From the users perspective, the complexity of the decentralized network is completely hiding behind the applications. The user experience of a Crynux enabled application remains exactly the same as the cloud hosted ones.

Reshaped user experience from the deep integration of Crynux APIs

It is usually not the infrastructure's duty to optimize the user experience but rather the application's. However, when talking about Stable Diffusion (and other AI model services as well), how the infra is organized has a great impact on the capabilities of the downstream applications.
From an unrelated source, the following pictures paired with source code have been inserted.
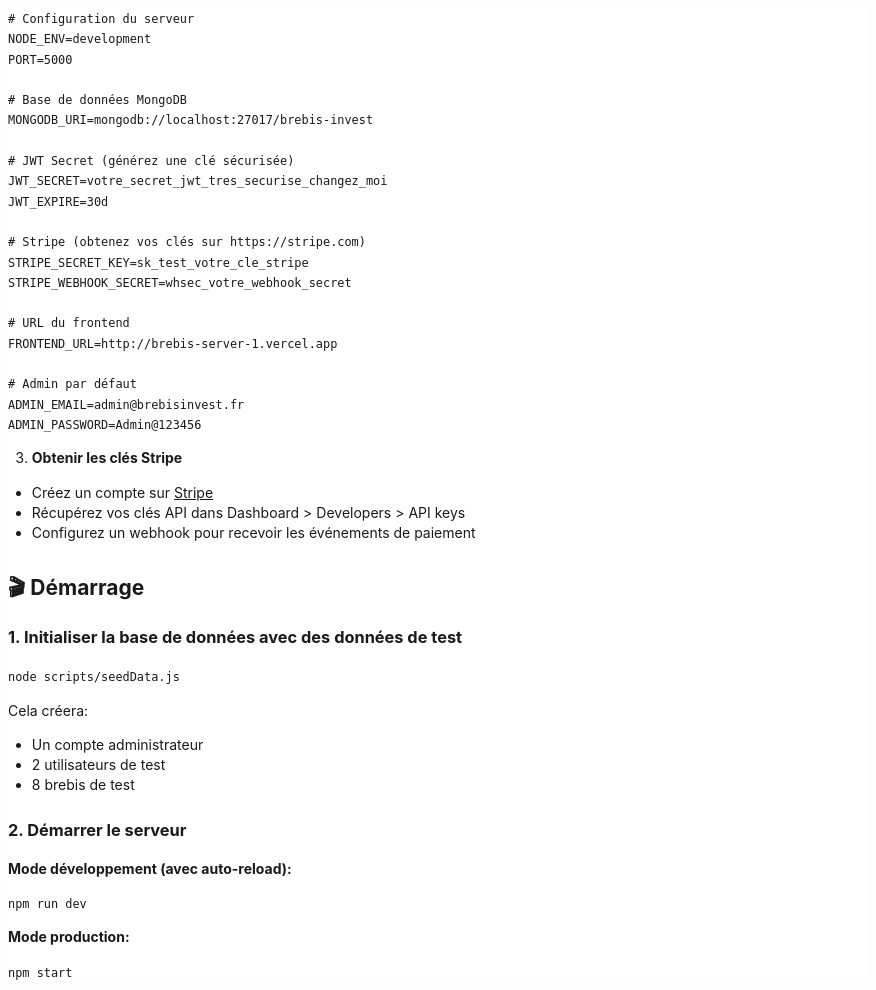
 ```env
# Configuration du serveur
NODE_ENV=development
PORT=5000

# Base de données MongoDB
MONGODB_URI=mongodb://localhost:27017/brebis-invest

# JWT Secret (générez une clé sécurisée)
JWT_SECRET=votre_secret_jwt_tres_securise_changez_moi
JWT_EXPIRE=30d

# Stripe (obtenez vos clés sur https://stripe.com)
STRIPE_SECRET_KEY=sk_test_votre_cle_stripe
STRIPE_WEBHOOK_SECRET=whsec_votre_webhook_secret

# URL du frontend
FRONTEND_URL=http://brebis-server-1.vercel.app

# Admin par défaut
ADMIN_EMAIL=admin@brebisinvest.fr
ADMIN_PASSWORD=Admin@123456
```

3. **Obtenir les clés Stripe**

- Créez un compte sur [Stripe](https://stripe.com)
- Récupérez vos clés API dans Dashboard > Developers > API keys
- Configurez un webhook pour recevoir les événements de paiement

## 🎬 Démarrage

### 1. Initialiser la base de données avec des données de test

```bash
node scripts/seedData.js
```

Cela créera:
- Un compte administrateur
- 2 utilisateurs de test
- 8 brebis de test

### 2. Démarrer le serveur

**Mode développement (avec auto-reload):**
```bash
npm run dev
```

**Mode production:**
```bash
npm start
```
And Crynux has been designed to give all the possibilities to the applications, allowing them to build workflows around Stable Diffusion models in anyway they could imagine.

Let's take the application Character Studio as an example, to see how exactly Crynux could be used to bring new possibilities to the Stable Diffusion ecosystem.

How to train a consistent image generator for the given character

Character Studio focuses on one thing: Train a (LoRA) model for a character, whether it is from the anime or a real person, and generate more images of the same character in different poses consistently.

Before Character Studio, unlike image generation, the training can only be performed by the professional, using tools like lora-scripts. For those who do not have programming or machine learning experiences but very good at learning, lora-scripts could also be used under just a few tutorials. But this is still too hard for everyone.

And for the professionals, the hardest part is "consistent". Usually one will find himself struggling on a very close image that has a key feature missing on the character. And usually the problem lies in the dataset and the annotations, which is hard to find out without hundreds of times of trail and error.

Character Studio makes it possible for everyone to train the model just by providing images and annotations as instructed. The best practices and know-hows of "consistent" is integrated into the app, transparently making the user feels like "it just works".

With the help of Crynux, Character Studio has no requirements on the hardware. It can be used either from the web browser, or as a desktop app on any laptops.

Training LoRA models upon a base model from Crynux marketplace

The training of a LoRA model requires an underlying pretrained base model. And the quality of the base model matters. If the character is from the anime, a base model that is pretrained using a lot of anime images should be used.

The high quality base models are all ready to use in the Crynux marketplace. And can be selected by the users directly in the Character Studio.

After the preparation of the dataset, select a base model, and the training could be started on the Crynux network with just one click.

Note that the base model is not downloaded to the local machine, but is served in the decentralized network. The training task is likely to be dispatched to a node that has the required base model cached for faster execution.

Generating Images using the combination of the LoRA and base models

The trained LoRA model is downloaded to the local laptop to be saved. And Character Studio supports generating images using a combination of the local saved LoRA model and a marketplace hosted base model.

Image generating using the LoRA models from the marketplace is also supported. Users could find the suitable LoRA models (and a pretrained base model) in the marketplace, and use them to generate images directly.

After the training of a model, the model could be hosted on the Crynux marketplace, to be used by others, for both image generation and fine-tuning.

One more thing: the image dataset could still make more benefits for the creator.

Although not implemented in the Character Studio (yet), but the annotated image dataset could make more benefits for the creator thanks to the private data protection technology provided by Crynux.

The creator could provide the dataset to others, to be used in their training tasks, for profit. The dataset is kept private during the whole process, the original data never leaves the owner's computer.

This is a new way for the data owners to make money from their private data, continuously, without the fear of data leakage. And the model developers get more data to produce high quality models.